KI: Pesado o assunto. Eu posso falar porque sou até hoje ativista da comunidade, e apesar das discordâncias, hoje elas são debates muito mais internos, do que propriamente fora de nosso nicho. Quase todo país civilizado hoje reconhece o matrimonio gay, até a não identificação com género, foi conquistada recentemente na América, onde no lugar de masculino ou feminino a letra X responde o X da questão! Hoje até os enrustidos, conquistaram o direito de manter sua discrição, pois já vencemos a batalha principal, e também aprendemos a entender a realidade de cada um, e as circunstâncias que nos determinam, essa obrigação de se assumir, já é também passado, o importante mesmo é estar bem com si mesmo. Temos que aceitar o limite, o tempo e as razões de cada um com o mesmo respeito que gostamos que aceitem as nossas.
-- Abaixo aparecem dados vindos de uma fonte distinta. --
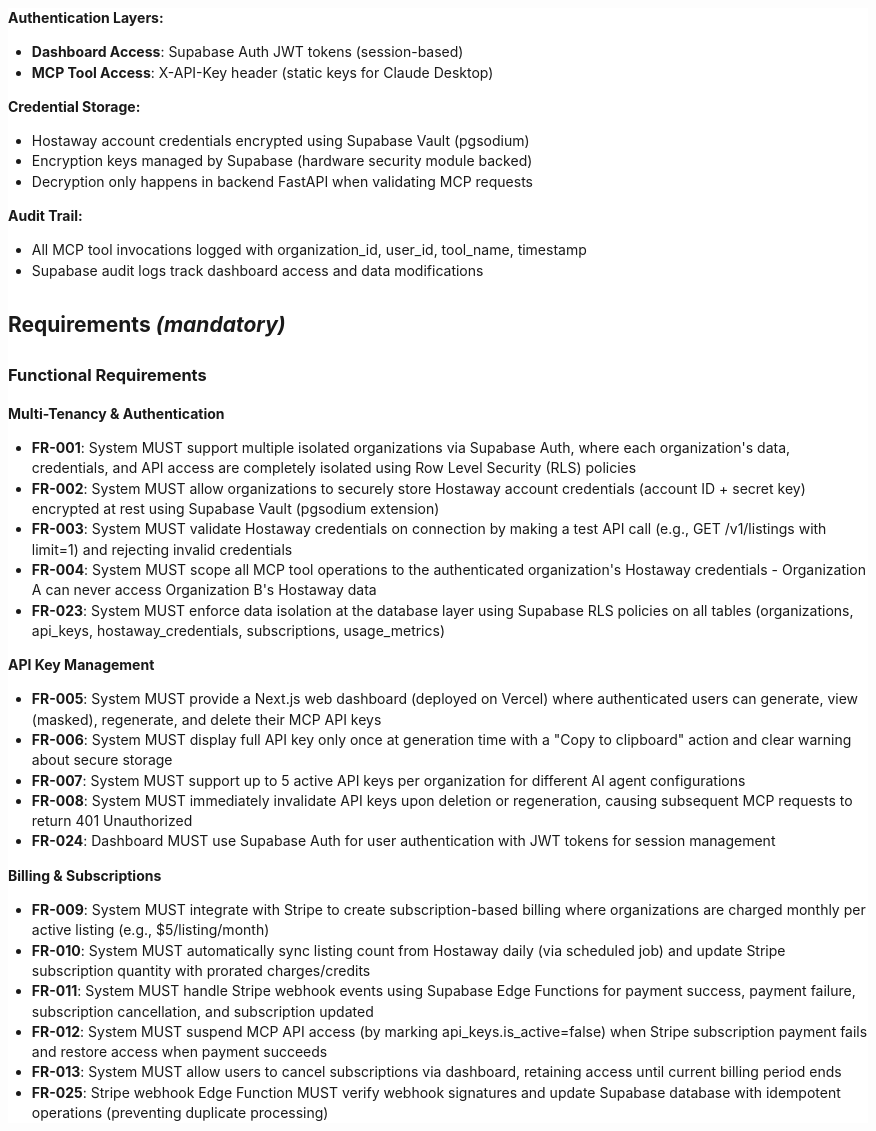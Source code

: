 **Authentication Layers:**
- **Dashboard Access**: Supabase Auth JWT tokens (session-based)
- **MCP Tool Access**: X-API-Key header (static keys for Claude Desktop)

**Credential Storage:**
- Hostaway account credentials encrypted using Supabase Vault (pgsodium)
- Encryption keys managed by Supabase (hardware security module backed)
- Decryption only happens in backend FastAPI when validating MCP requests

**Audit Trail:**
- All MCP tool invocations logged with organization_id, user_id, tool_name, timestamp
- Supabase audit logs track dashboard access and data modifications

## Requirements *(mandatory)*

### Functional Requirements

**Multi-Tenancy & Authentication**
- **FR-001**: System MUST support multiple isolated organizations via Supabase Auth, where each organization's data, credentials, and API access are completely isolated using Row Level Security (RLS) policies
- **FR-002**: System MUST allow organizations to securely store Hostaway account credentials (account ID + secret key) encrypted at rest using Supabase Vault (pgsodium extension)
- **FR-003**: System MUST validate Hostaway credentials on connection by making a test API call (e.g., GET /v1/listings with limit=1) and rejecting invalid credentials
- **FR-004**: System MUST scope all MCP tool operations to the authenticated organization's Hostaway credentials - Organization A can never access Organization B's Hostaway data
- **FR-023**: System MUST enforce data isolation at the database layer using Supabase RLS policies on all tables (organizations, api_keys, hostaway_credentials, subscriptions, usage_metrics)

**API Key Management**
- **FR-005**: System MUST provide a Next.js web dashboard (deployed on Vercel) where authenticated users can generate, view (masked), regenerate, and delete their MCP API keys
- **FR-006**: System MUST display full API key only once at generation time with a "Copy to clipboard" action and clear warning about secure storage
- **FR-007**: System MUST support up to 5 active API keys per organization for different AI agent configurations
- **FR-008**: System MUST immediately invalidate API keys upon deletion or regeneration, causing subsequent MCP requests to return 401 Unauthorized
- **FR-024**: Dashboard MUST use Supabase Auth for user authentication with JWT tokens for session management

**Billing & Subscriptions**
- **FR-009**: System MUST integrate with Stripe to create subscription-based billing where organizations are charged monthly per active listing (e.g., $5/listing/month)
- **FR-010**: System MUST automatically sync listing count from Hostaway daily (via scheduled job) and update Stripe subscription quantity with prorated charges/credits
- **FR-011**: System MUST handle Stripe webhook events using Supabase Edge Functions for payment success, payment failure, subscription cancellation, and subscription updated
- **FR-012**: System MUST suspend MCP API access (by marking api_keys.is_active=false) when Stripe subscription payment fails and restore access when payment succeeds
- **FR-013**: System MUST allow users to cancel subscriptions via dashboard, retaining access until current billing period ends
- **FR-025**: Stripe webhook Edge Function MUST verify webhook signatures and update Supabase database with idempotent operations (preventing duplicate processing)
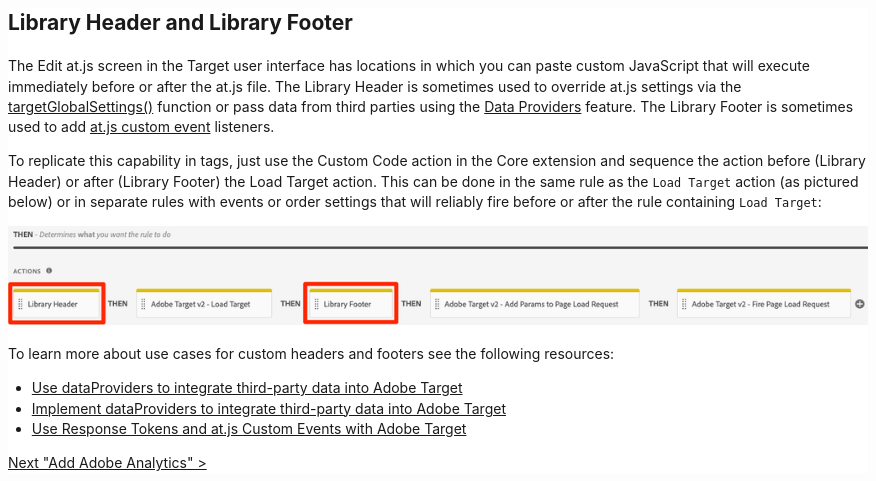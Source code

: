 ## Library Header and Library Footer

The Edit at.js screen in the Target user interface has locations in which you can paste custom JavaScript that will execute immediately before or after the at.js file. The Library Header is sometimes used to override at.js settings via the
[targetGlobalSettings()](https://experienceleague.adobe.com/docs/target/using/implement-target/client-side/functions-overview/targetgobalsettings.html) function or pass data from third parties using the [Data Providers](https://experienceleague.adobe.com/docs/target-learn/tutorials/integrations/use-data-providers-to-integrate-third-party-data.html) feature. The Library Footer is sometimes used to add [at.js custom event](https://experienceleague.adobe.com/docs/target/using/implement-target/client-side/functions-overview/atjs-custom-events.html) listeners.

To replicate this capability in tags, just use the Custom Code action in the Core extension and sequence the action before (Library Header) or after (Library Footer) the Load Target action. This can be done in the same rule as the `Load Target` action (as pictured below) or in separate rules with events or order settings that will reliably fire before or after the rule containing `Load Target`:

![Library Header and Footer in the Actions sequence](images/target-libraryHeaderFooter.png)

To learn more about use cases for custom headers and footers see the following resources:

* [Use dataProviders to integrate third-party data into Adobe Target](https://experienceleague.adobe.com/docs/target-learn/tutorials/integrations/use-data-providers-to-integrate-third-party-data.html)
* [Implement dataProviders to integrate third-party data into Adobe Target](https://experienceleague.adobe.com/docs/target-learn/tutorials/integrations/implement-data-providers-to-integrate-third-party-data.html)
* [Use Response Tokens and at.js Custom Events with Adobe Target](https://experienceleague.adobe.com/docs/target-learn/tutorials/integrations/use-response-tokens-and-atjs-custom-events.html)
  
[Next "Add Adobe Analytics" >](analytics.md)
LE: Até nossa Rainha fez um show recentemente com um X no tapa-olho. Eu não tinha pensado nisso inicialmente. Agora que caiu a ficha!
RA: Sabe que nem eu. Esse X da Madonna era claramente uma antecipação daquilo que estaria por vir.
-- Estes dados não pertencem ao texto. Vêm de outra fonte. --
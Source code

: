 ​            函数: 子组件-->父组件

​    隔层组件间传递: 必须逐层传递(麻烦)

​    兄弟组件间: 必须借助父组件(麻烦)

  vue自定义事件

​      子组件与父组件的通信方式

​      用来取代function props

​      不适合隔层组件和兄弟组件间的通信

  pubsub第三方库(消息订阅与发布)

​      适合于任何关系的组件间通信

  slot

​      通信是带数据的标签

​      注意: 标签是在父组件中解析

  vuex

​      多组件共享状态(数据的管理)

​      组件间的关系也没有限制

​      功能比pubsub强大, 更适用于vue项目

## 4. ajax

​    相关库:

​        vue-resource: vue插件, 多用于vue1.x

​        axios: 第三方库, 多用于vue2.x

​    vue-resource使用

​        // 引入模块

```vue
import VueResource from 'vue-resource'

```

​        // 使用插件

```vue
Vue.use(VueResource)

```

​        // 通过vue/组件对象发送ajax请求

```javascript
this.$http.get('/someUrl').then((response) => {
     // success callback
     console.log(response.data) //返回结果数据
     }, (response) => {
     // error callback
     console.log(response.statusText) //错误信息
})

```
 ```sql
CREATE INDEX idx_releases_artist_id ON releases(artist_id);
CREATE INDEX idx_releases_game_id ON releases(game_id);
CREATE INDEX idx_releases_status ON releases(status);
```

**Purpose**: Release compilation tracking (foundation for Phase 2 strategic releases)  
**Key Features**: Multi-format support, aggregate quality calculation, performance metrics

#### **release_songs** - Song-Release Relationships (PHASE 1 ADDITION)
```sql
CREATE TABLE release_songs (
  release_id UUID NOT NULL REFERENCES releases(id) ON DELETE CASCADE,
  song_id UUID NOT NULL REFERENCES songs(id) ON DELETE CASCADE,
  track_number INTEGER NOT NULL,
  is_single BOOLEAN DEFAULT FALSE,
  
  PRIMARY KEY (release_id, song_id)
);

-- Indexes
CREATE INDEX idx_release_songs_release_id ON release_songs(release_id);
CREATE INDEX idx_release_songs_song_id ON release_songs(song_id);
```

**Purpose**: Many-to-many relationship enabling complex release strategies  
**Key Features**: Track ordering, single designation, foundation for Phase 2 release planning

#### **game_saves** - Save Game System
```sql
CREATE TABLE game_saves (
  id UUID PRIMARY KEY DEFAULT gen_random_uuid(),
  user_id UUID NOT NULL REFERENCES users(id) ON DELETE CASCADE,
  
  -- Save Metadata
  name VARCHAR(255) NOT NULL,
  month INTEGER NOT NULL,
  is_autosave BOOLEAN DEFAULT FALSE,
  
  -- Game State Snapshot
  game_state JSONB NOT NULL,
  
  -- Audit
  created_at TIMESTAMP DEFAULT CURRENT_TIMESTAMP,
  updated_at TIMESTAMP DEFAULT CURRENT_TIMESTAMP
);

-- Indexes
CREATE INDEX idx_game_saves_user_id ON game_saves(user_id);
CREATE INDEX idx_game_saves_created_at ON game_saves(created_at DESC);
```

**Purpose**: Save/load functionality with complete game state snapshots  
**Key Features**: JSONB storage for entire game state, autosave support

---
RA: Sim, mas antes de anteciparmos o futuro, vamos discutir os temas que nos trouxeram até o presente.
Reginaldo servindo mais drinks de calcinha.
KI: Quer minhas botas?
RE: Ai já não dá... perco o equilíbrio facilmente!
LE: Quais temas por exemplo?
RA: Como a sociedade encara uma mulher que nasceu homem, atravessa o procedimento cirúrgico, e depois se torna lésbica?
LE: Acho que eles não entendem isso, pois existe um ponto intrigante nessa conversão, se tenho desejo por mulher, porque preciso ser mulher para me deitar com uma, e não posso fazer isso na condição “natural” que nasci, satisfazendo o desejo meu e da minha parceira?
KI: Você não pode prender desejo apenas na capa do gênero. Às vezes, precisamos primeiro ser o que somos, e nesse caso, sendo uma mulher num corpo de homem, ela jamais conseguiria proporcionar prazer a sua parceira, pois ela não se sentia como era.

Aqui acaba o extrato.